Alexander Dobrindt, Chef der Landesgruppe und Gastgeber in Seeon Foto: dpa

SEEON taz | Der Schnee fehlt noch immer, aber zumindest sorgen Sonne und weiß-blauer Himmel am Dreikönigstag für eine standesgemäße Kulisse in Kloster Seeon. So wird die Pressekonferenz zum Abschluss der CSU-Klausurtagung noch schnell nach draußen verlegt. Die meisten Abgeordneten sind bereits abgereist, Alexander Dobrindt kommt über den Hof, tritt vor die Kameras. Eine erfolgreiche Klausur sei es gewesen, resümiert er, man habe eine notwendige Debatte über bürgerlich-konservative Werte geführt.

In der Tat treibt Dobrindt eine tiefe Sorge um diese Werte um. Der Chef der CSU-Landesgruppe sieht Deutschland seit den 68ern beherrscht von einer linken Elite, einer Meinungsführerschaft, die sich die Schlüsselpositionen in Kunst, Kultur, Medien und Politik gesichert habe.
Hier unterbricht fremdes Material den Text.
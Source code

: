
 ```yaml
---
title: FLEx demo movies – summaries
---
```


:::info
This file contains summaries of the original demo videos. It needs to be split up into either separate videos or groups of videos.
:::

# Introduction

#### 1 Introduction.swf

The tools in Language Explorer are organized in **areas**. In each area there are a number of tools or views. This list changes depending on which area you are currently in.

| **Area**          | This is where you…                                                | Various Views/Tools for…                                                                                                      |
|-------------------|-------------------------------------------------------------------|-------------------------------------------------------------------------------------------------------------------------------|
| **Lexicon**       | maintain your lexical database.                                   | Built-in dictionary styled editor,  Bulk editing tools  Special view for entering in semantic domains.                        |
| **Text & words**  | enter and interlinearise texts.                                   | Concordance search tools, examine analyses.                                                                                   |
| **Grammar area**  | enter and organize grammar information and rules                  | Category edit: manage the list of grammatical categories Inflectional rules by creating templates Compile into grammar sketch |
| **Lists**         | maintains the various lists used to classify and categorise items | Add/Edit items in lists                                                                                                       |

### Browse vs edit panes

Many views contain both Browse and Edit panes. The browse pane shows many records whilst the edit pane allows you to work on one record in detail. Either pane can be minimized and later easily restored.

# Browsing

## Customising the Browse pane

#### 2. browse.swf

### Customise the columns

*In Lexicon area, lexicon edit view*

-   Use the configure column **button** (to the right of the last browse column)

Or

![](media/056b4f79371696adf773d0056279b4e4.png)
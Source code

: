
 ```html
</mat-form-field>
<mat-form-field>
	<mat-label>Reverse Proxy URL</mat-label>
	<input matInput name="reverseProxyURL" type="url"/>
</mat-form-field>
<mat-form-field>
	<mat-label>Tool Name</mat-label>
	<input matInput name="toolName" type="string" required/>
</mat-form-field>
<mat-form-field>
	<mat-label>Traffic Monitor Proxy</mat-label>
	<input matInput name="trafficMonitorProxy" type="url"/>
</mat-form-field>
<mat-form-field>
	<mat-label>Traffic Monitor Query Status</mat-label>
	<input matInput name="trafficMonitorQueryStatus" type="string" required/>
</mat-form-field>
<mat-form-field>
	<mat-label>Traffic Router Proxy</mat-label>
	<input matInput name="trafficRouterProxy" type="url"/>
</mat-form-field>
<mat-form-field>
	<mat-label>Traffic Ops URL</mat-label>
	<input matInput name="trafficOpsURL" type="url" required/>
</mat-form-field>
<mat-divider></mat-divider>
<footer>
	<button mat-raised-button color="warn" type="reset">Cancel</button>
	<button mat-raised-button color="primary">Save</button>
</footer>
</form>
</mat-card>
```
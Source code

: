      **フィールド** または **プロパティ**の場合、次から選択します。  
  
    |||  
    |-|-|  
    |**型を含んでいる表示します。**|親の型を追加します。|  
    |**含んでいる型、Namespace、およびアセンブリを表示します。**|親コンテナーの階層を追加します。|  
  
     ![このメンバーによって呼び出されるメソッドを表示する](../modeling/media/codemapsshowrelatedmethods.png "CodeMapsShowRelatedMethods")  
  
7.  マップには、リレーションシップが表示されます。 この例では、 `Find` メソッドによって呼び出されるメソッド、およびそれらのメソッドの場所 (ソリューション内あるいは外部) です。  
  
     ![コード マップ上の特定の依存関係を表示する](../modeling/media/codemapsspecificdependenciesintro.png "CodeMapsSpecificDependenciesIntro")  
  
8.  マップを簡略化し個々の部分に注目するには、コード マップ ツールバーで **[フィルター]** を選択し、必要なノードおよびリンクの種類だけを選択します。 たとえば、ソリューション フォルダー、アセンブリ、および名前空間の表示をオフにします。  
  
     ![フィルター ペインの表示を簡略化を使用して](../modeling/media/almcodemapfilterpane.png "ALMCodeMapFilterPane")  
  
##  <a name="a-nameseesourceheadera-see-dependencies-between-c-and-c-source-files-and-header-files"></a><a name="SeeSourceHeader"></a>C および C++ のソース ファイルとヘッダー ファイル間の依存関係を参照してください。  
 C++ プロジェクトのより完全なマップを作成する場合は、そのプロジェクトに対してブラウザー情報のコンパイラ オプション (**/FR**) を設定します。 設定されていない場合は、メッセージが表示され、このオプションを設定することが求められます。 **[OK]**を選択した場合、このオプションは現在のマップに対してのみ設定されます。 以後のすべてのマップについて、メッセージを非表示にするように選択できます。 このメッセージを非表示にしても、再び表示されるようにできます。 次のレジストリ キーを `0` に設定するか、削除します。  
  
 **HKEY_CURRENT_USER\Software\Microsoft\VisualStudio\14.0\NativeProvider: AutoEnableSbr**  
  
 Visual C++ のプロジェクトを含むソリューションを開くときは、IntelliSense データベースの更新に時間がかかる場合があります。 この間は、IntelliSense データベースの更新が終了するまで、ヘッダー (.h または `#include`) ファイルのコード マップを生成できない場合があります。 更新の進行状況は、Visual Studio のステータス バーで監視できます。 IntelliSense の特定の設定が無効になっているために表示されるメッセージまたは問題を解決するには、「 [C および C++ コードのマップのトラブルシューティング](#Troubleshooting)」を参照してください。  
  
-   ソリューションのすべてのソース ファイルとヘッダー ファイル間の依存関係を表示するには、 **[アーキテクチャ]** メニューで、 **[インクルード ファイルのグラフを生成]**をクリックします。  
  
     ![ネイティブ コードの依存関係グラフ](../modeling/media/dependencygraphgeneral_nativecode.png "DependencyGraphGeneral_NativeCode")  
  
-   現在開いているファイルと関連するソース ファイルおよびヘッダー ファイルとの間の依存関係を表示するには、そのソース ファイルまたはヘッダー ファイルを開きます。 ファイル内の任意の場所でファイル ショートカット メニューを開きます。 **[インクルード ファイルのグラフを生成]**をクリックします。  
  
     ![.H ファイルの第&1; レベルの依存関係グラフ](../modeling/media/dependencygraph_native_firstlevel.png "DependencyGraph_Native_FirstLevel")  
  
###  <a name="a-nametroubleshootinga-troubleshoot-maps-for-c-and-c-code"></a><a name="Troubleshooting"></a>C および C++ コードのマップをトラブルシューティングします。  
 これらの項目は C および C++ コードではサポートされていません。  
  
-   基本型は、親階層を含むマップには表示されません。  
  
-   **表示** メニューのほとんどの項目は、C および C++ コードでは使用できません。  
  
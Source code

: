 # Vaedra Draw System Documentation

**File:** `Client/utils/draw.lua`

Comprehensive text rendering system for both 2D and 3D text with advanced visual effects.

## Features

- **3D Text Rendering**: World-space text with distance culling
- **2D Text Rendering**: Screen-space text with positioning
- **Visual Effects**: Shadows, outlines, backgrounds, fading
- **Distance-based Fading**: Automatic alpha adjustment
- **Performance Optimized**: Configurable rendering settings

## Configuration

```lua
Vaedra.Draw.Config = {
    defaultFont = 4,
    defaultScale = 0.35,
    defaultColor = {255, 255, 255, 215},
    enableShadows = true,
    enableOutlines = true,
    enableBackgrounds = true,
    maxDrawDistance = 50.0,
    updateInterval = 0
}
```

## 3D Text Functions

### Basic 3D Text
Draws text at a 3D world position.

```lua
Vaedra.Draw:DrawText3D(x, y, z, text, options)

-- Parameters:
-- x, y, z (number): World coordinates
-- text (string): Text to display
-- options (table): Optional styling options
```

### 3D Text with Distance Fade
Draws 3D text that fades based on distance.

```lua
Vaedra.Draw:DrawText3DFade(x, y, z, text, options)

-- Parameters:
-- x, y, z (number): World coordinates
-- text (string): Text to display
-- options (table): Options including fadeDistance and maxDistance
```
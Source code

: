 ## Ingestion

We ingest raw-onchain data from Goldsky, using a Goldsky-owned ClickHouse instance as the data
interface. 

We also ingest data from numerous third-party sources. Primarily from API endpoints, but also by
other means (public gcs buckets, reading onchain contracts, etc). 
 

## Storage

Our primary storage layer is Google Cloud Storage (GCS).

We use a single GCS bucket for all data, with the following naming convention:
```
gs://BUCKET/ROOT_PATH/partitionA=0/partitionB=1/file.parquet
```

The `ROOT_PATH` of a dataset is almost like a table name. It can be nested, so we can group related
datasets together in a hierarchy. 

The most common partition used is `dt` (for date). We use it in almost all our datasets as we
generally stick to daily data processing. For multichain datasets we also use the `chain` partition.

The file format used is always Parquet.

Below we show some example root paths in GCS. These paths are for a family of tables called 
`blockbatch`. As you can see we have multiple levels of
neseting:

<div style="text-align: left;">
Gegen die will der CSU-Politiker nun aufbegehren.

In einem „Manifest“ in der Welt hat er deshalb jetzt eine „konservative Revolution“ gefordert, ein intellektueller Aufschlag zur Klausurtagung seiner Landesgruppe in Kloster Seeon. In dem Text konstruiert er sogar noch einen Zusammenhang zum Islamismus: „Linke Ideologien, sozialdemokratischer Etatismus und grüner Verbotismus hatten ihre Zeit. Der neue Islamismus attackiert Europas Freiheitsidee und Selbstverständnis und darf seine Zeit gar nicht erst bekommen.“

Der Schachzug ist einigermaßen durchsichtig: Dobrindt will die eigene Partei, seiner Auffassung nach die einzig legitime Vertretung der „bürgerlichen Mehrheit“, zum Opfer stilisieren. Somit, die Hoffnung, könnte man bei den an die AfD verlorenen Wählern wieder punkten, jenen eben, die mit dem Stimmzettel gegen die sogenannten Eliten aufbegehren wollten, jene also, die sich ebenfalls vom Mainstream abgehängt fühlten. Als sei nicht die CSU selbst seit 1968 in Bayern rund um die Uhr und in Deutschland zumindest in 30 von 50 Jahren mit an der Macht gewesen. Aber Elite? Nein, das seien die anderen.

Alte Taktik

Dass sich die CSU als Speerspitze des Widerstands gegen die da oben in Berlin gibt, auch wenn man selbst Teil derer ist, das kennt man schon. Diese Haltung gehört seit Franz Josef Strauß zum christsozialen Selbstverständnis. Doch die Thesen des Landesgruppenchef gehen weit darüber hinaus und sind zum Teil doch recht abwegig.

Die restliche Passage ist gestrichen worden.